Once upon a time I was gonna take the world by storm. I was going make a difference. I was going do great and wonderful things. I was going travel and explore and lead people to new and exciting discoveries. I would be famous and inspire others into leading a life of discovery. I was going to be SOMEBODY!
When I was a little girl reading the stories of pioneers heading out west and the hardships they endured I was determined that when I grew up I was going to go discover new lands and forge new nations. Or if there wasnt any new land to discover I was going to go into the uncharted territories and brave the wilderness and isolation in order to claim and tame the new lands. I wanted to be another Laura Ingles Wilder, or a Calamity Jane, or a Mary Fields. I wanted to go on a Lewis and Clark expedition. I wanted to sail the rough seas and climb mountains in search of new unblemished lands.

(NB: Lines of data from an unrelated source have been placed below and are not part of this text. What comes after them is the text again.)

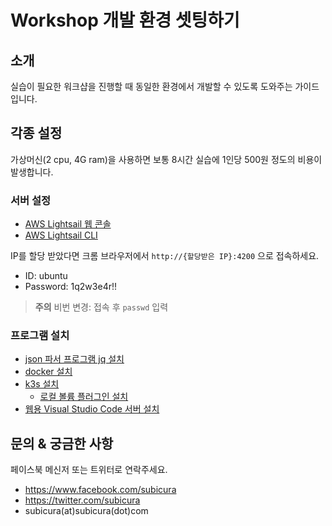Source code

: # Workshop 개발 환경 셋팅하기

## 소개

실습이 필요한 워크샵을 진행할 때 동일한 환경에서 개발할 수 있도록 도와주는 가이드 입니다.

## 각종 설정

가상머신(2 cpu, 4G ram)을 사용하면 보통 8시간 실습에 1인당 500원 정도의 비용이 발생합니다.

### 서버 설정

- [AWS Lightsail 웹 콘솔](./0_aws_lightsail_console.md)
- [AWS Lightsail CLI](./0_aws_lightsail_cli.md)

IP를 할당 받았다면 크롬 브라우저에서 `http://{할당받은 IP}:4200` 으로 접속하세요.

- ID: ubuntu
- Password: 1q2w3e4r!!

> **주의** 비번 변경: 접속 후 `passwd` 입력

### 프로그램 설치

- [json 파서 프로그램 jq 설치](./1_jq.md)
- [docker 설치](./2_docker.md)
- [k3s 설치](./3_0_k3s.md)
  - [로컬 볼륨 플러그인 설치](./3_1_local_path_provisioner.md)
- [웹용 Visual Studio Code 서버 설치](./99_code_server.md)

## 문의 & 궁금한 사항

페이스북 메신저 또는 트위터로 연락주세요.

- https://www.facebook.com/subicura
- https://twitter.com/subicura
- subicura(at)subicura(dot)com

Reading the stories of Florence Nightingale, Marie Curie, Clara Barton, Louisa May ALcott and others I was going to be a great nurse or scientist and help people in their weakest moments. I would bravely and boldly go to the war zones and minster to the wounded. I would soothe fevered brows, treat gangrene, change bandages. I would make an incredible scientific discovery that would save millions of lives. I would win a Nobel Prize.
As I read the stories of the crusaders and the missionaries like Fr. Damien, Isaac Jogues, Francis Xavier, Mother Theresa, who went to foreign lands spreading the Gospel to the heathen people I was on fire to do the same. They faced certain death and endless hardships and torture and yet they still persevered in spreading the Good News. I too was determined that I would travel to far away exotic lands spreading the good news of Jesus. I was ready to suffer and face all the hardships necessary in order to help save souls.

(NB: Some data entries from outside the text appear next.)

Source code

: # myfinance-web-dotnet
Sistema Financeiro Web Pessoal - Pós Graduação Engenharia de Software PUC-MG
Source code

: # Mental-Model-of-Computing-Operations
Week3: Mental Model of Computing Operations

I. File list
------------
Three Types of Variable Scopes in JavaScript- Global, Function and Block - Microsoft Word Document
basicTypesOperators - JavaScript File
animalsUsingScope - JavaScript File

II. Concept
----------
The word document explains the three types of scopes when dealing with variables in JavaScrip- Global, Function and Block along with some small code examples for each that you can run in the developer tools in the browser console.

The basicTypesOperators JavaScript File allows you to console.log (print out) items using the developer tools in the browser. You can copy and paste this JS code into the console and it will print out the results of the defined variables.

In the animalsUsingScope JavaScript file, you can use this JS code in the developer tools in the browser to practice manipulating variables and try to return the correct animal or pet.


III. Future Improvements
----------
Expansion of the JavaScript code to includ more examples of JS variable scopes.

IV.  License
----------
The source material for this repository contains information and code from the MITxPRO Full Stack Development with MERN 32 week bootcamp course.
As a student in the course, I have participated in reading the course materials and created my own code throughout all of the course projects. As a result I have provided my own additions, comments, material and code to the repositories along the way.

Reading the exciting adventures of Joan of Arc, Amelia Earhart, Cleopatra, Susan B. Anthony, Sally Ride and Annie Oakley made me determined to learn to do anything a man could do, only do it better. I would be a woman, but I would make my place in a man's world and they would all sit up and take notice.

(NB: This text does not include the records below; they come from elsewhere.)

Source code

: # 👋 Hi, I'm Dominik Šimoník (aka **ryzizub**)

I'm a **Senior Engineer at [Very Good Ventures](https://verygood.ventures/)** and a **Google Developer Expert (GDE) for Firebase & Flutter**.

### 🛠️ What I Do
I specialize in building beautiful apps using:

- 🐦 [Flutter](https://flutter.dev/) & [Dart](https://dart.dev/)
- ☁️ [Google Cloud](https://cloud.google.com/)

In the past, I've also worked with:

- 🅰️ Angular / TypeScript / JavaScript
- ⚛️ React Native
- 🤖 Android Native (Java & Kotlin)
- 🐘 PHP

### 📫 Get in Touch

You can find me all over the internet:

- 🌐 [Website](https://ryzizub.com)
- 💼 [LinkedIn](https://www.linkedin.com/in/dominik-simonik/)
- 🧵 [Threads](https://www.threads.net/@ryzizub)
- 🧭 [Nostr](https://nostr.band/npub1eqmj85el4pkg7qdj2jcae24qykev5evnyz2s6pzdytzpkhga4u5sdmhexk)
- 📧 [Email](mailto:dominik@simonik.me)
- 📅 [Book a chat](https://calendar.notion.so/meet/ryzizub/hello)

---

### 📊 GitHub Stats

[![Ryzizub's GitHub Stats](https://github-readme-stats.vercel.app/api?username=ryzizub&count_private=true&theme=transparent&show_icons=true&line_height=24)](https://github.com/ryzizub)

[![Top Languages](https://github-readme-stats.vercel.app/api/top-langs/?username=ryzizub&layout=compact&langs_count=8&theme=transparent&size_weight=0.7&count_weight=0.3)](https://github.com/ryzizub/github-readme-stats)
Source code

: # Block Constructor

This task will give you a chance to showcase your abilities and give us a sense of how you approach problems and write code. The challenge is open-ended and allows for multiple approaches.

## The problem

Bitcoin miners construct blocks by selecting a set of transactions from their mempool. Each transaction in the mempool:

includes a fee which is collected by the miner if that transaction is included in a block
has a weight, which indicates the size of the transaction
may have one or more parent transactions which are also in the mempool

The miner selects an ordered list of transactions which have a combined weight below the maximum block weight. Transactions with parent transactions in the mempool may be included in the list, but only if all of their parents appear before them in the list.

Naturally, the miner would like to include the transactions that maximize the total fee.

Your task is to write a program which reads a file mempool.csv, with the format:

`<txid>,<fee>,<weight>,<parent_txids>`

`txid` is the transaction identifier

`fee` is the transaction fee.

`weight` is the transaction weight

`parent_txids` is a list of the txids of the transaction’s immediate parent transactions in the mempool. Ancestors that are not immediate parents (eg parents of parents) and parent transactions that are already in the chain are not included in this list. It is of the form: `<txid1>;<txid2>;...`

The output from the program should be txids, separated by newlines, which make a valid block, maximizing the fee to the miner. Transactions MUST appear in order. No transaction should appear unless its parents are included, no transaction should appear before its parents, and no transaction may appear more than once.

The works of Leo Tolstoy, Shakespeare, Harriet Beecher Stowe, Boris Pasternak, Emily Dickinson, Anne Frank, Walt Whitman, made me fall in love with the written word and how it could inspire social change, move people to laughter, anger, sorrow and tears. The depth of emotion portrayed by the written word made me want to be an author of world renown. I was going to write books that inspired, motivated, comforted, led, evoked deep lasting life changing emotion. I would be known far and wide for my poetic prose, my deep understanding of human emotion and frailties and idiosyncrasies.
Once upon a time I was going to be noticed. I was going to do things..... important things.
Alas my once upon a time dreams have not come to fruition. I have not taken the world by storm. I have not brought about great change, or made important discoveries. I have not traveled to exotic lands preaching the Good News. Men have not sat up and taken notice that I was within their midst riding, and shooting and exploring and being their equal. I have not been an angel of mercy to men in agony on the battle field. I have not become a great leader inspiring loyalty and a love of God and country in my fellowman. I have not done anything grand or spectacular or particularly note worthy. I have not changed the world in any big way.
But maybe on a much smaller scale I have helped change the world. I am a "nurse" and minister to those in need when sickness, pain or injury strikes. I'm a "pioneer" and an "explorer of exotic lands" as I open young minds to the wonderful world we live in and how much there is to expolore and do and conquer. I am a "fearless missionary" when I talk of Jesus and teach the Gospel and try to put into practice in my everyday ordinary life what I preach and believe. I am a "fearless leader" to my children as I try to instill in them good morals, ethics, and values. My writings aren't anything spectacular or life changing, but perhaps they do bring comfort or laughter to those who read them. I know that in reality I am living a pretty obscure life, but that's OK, because in my own little corner of the Universe I have made a difference. And that's enough for me!
love this!!! i too, grew up thinking a lot of the same things as you. it's only recently that i realized the same...we do change the world, by our every action, in our every decision, in every moment. thanks for the great post!!!